The wastewater treatment plants produce large quantities of biomass (sludge) that require about one-third of the total inversion and operation plant costs for their treatment. By the microorganisms immobilization it is possible to handle high cell concentration in the reactor, increasing its efficiency, reducing the loss of biomass and the wash out is avoided. Moreover, there is no cell growth then the sludge production is reduced. In this study, the COD removal and VSS variation were modeled in a tubular reactor with activated sludge immobilized in Ca-alginate. Moreover, two aspects that are commonly not considered in the performance of the actual reactors of this kind were introduced; the performance in non-steady state and the dispersion effect. The model was calibrated with an actual wastewater taken out from a Mexican wastewater treatment plant. The results of the performance of the tubular bioreactor at different scenarios (i.e., different residence time and VSS in the reactor) are presented. With longer residence times and higher VSS concentration in the Ca-alginate beads in the tubular bioreactor it is possible to increase the time operation of the bioreactor and to treat higher volumes of wastewater. During the process, the sludge generation was drastically reduced and it is possible to remove nitrogen form the wastewater making this process more attractive.
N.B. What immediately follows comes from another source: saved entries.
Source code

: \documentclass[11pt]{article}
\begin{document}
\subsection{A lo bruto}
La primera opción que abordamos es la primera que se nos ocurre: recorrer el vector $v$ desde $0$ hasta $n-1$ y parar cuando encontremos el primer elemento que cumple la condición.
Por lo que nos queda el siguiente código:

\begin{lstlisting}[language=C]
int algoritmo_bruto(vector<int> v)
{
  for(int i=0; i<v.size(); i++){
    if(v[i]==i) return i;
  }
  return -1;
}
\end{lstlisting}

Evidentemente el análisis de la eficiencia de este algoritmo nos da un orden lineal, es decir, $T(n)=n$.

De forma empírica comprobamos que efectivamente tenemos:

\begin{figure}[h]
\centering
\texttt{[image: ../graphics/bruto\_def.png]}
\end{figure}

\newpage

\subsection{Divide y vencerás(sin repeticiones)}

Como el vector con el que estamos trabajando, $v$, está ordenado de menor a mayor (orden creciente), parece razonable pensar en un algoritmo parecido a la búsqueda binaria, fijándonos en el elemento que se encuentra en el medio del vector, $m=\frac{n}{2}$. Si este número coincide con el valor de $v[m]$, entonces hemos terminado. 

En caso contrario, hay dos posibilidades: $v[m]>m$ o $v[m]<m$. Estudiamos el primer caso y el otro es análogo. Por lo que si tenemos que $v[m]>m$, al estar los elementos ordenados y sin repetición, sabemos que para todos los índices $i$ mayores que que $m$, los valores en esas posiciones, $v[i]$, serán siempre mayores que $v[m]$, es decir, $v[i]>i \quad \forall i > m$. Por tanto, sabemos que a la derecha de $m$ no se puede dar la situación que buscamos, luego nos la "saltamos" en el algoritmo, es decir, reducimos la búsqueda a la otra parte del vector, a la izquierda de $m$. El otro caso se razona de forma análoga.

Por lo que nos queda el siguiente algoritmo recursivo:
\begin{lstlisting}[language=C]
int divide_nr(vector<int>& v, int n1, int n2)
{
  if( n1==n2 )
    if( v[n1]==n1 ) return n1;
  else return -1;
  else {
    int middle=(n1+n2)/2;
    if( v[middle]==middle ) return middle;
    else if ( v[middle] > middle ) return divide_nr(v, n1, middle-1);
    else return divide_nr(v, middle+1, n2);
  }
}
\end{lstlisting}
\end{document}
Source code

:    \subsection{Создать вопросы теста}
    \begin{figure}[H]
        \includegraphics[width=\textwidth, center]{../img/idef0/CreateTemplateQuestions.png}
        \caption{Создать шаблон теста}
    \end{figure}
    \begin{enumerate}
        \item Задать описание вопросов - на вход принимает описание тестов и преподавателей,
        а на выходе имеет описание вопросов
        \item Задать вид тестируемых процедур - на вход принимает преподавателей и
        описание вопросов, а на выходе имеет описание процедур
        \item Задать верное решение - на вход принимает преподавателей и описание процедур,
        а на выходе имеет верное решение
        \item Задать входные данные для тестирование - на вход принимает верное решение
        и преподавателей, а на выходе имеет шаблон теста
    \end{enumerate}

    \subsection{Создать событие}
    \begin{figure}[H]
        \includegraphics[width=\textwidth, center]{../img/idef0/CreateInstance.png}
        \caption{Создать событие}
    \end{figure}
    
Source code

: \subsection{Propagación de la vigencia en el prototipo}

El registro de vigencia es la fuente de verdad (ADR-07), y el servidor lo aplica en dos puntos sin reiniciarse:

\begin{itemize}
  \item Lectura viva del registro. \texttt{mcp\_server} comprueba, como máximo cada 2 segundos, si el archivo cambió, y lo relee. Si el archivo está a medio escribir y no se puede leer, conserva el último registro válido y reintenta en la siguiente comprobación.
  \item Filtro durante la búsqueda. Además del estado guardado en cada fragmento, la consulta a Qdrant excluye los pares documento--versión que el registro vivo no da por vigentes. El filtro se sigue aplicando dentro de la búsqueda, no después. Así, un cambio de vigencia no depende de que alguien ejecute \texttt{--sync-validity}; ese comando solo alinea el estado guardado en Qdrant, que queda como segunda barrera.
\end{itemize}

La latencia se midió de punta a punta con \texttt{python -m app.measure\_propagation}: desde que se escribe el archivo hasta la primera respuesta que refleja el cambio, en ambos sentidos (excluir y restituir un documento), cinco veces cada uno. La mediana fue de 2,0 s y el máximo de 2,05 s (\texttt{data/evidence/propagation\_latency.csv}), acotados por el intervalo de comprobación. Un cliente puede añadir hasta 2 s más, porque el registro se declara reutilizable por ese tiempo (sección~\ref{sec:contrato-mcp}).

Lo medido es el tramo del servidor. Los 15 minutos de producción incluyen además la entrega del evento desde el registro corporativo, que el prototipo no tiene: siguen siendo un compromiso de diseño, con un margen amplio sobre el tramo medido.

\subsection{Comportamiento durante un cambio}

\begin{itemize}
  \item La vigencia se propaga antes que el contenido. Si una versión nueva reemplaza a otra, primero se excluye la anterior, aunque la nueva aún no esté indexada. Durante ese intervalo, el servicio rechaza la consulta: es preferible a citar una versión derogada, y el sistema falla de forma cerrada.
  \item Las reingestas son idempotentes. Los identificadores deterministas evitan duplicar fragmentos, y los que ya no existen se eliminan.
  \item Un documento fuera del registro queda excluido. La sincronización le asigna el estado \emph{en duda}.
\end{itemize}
Use of Ca–alginate as a novel support for TiO2 immobilization in methylene blue decolorisation

This study provides a preliminary contribution to the development of an industrial process for the UV/TiO(2) water treatment by introducing a novel support for TiO(2) immobilization. For the following study, Methylene Blue (MB) was chosen as the model dye to evaluate this novel immobilization system. The results showed that TiO(2) immobilized in a Ca-alginate bead retained its photoactivity during all of the experiments and the TiO(2)-gel beads presented good stability in water for maintaining its shape after several uses. When a proportion of 10% (v/v) of these beads was used, the configuration system demonstrated an improved mass transfer and consequently enhanced degradation efficiency. Experiments were also performed using 'recycled' beads. The results showed an increase in the degradation efficiency when the beads were reused, with an eventual 'self-destructive' effect. These studies showed great promise regarding the recyclable reagents with a reduction in waste at no greater cost or reduction in efficiency. Therefore, the potential of TiO(2)-gel beads as a simple and environmentally friendly catalyst for continuous use was developed.